(YOUR OBJECTIVE): Write out, word for word, every line in the data below from the one containing "root is is hit." to the one containing "in the body.", both of them included.

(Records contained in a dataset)
****************************************

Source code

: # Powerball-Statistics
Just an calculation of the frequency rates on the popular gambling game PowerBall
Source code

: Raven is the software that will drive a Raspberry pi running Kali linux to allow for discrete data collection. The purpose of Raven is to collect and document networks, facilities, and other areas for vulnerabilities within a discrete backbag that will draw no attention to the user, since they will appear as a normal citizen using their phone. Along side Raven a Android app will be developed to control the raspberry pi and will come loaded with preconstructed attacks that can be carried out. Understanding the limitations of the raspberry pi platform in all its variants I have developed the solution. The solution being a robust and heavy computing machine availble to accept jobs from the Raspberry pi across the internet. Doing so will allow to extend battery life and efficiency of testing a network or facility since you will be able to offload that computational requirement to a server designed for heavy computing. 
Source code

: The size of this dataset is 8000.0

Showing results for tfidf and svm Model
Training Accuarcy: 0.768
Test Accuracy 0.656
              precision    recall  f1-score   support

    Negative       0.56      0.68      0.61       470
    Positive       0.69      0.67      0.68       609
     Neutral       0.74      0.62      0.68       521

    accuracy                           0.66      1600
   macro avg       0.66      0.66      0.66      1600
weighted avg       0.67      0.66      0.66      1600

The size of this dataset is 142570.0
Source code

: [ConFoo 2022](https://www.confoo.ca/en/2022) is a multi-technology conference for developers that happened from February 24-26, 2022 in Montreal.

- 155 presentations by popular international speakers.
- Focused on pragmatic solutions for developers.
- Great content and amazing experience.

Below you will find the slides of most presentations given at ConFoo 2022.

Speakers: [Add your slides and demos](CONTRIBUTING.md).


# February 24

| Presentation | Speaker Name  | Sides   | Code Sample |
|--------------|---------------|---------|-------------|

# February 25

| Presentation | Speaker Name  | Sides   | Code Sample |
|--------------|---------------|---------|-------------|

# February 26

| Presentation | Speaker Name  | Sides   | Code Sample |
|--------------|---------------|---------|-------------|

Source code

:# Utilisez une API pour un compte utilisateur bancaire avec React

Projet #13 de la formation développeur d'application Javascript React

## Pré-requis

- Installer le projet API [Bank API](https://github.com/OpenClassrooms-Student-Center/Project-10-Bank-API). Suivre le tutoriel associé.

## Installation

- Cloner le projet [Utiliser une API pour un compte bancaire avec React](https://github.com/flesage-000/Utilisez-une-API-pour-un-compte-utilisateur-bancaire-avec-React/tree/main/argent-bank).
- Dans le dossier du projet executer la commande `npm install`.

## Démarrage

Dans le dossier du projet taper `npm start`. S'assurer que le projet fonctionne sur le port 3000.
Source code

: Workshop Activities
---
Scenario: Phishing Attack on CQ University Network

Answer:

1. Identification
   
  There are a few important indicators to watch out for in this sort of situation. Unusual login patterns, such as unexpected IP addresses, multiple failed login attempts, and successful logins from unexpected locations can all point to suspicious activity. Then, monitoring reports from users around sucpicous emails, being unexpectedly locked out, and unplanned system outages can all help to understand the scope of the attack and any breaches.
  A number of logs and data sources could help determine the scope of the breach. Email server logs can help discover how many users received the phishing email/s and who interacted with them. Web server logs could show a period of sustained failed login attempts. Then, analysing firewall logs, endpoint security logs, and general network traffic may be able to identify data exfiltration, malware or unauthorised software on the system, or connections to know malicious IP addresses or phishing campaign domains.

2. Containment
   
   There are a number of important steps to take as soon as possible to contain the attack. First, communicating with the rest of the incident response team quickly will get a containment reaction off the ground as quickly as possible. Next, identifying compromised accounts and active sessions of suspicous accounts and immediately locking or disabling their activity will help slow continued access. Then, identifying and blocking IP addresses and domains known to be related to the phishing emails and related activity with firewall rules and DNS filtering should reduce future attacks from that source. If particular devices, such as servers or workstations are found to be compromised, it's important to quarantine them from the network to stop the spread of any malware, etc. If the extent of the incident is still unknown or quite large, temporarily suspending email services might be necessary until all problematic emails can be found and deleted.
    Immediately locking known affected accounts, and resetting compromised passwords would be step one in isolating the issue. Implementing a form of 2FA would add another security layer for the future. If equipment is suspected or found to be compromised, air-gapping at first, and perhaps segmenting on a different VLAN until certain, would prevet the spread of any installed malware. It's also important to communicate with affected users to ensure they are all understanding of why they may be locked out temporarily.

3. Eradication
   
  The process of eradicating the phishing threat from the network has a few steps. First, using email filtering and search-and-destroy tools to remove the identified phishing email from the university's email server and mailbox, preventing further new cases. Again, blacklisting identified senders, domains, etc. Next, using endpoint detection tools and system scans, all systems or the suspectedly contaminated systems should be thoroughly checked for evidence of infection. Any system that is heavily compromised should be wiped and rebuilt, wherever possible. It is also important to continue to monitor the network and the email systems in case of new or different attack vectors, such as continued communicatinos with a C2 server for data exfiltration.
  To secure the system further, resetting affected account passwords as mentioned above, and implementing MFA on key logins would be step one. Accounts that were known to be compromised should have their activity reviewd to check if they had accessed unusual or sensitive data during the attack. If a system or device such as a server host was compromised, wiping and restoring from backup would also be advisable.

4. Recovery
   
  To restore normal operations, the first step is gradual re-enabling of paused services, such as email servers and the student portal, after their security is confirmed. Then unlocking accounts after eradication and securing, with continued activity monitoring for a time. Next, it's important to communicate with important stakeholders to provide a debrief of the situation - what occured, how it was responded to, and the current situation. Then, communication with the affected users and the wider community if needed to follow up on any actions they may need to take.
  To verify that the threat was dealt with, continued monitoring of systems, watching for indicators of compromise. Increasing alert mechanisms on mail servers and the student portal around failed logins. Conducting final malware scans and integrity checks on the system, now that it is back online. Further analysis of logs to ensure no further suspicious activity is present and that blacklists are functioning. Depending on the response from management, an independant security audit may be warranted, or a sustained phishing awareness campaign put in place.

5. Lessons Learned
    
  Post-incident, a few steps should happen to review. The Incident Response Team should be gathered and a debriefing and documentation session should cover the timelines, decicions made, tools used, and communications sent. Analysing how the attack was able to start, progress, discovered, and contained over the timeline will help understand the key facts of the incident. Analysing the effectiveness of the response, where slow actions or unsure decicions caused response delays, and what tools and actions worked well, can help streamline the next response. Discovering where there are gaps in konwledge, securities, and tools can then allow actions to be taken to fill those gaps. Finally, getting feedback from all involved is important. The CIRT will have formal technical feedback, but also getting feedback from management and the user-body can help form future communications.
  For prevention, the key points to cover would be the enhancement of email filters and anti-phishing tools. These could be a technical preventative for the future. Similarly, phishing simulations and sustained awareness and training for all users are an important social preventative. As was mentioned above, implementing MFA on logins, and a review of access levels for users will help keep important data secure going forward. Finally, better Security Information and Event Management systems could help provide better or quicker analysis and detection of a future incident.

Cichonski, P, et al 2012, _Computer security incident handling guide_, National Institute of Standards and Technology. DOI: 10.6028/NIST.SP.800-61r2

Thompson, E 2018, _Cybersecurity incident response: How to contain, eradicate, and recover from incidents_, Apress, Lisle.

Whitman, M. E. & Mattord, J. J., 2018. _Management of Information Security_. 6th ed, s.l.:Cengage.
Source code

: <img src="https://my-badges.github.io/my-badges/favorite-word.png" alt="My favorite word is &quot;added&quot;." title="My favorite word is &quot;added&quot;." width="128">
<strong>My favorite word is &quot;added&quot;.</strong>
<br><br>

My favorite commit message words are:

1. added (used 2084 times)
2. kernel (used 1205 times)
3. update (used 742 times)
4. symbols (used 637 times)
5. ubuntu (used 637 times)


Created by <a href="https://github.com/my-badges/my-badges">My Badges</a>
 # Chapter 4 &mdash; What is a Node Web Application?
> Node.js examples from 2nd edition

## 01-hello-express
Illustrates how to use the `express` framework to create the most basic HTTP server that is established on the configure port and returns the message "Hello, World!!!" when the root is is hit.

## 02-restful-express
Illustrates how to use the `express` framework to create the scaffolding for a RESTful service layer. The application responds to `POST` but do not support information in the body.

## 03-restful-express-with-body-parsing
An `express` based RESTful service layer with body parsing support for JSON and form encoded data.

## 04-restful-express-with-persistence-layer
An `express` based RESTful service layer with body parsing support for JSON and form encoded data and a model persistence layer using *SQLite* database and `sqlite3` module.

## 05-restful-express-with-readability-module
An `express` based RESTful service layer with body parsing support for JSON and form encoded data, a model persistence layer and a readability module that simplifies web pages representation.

****************************************

(RESULT FOR THIS EXERCISE):
Illustrates how to use the `express` framework to create the most basic HTTP server that is established on the configure port and returns the message "Hello, World!!!" when the root is is hit.

## 02-restful-express
Illustrates how to use the `express` framework to create the scaffolding for a RESTful service layer. The application responds to `POST` but do not support information in the body.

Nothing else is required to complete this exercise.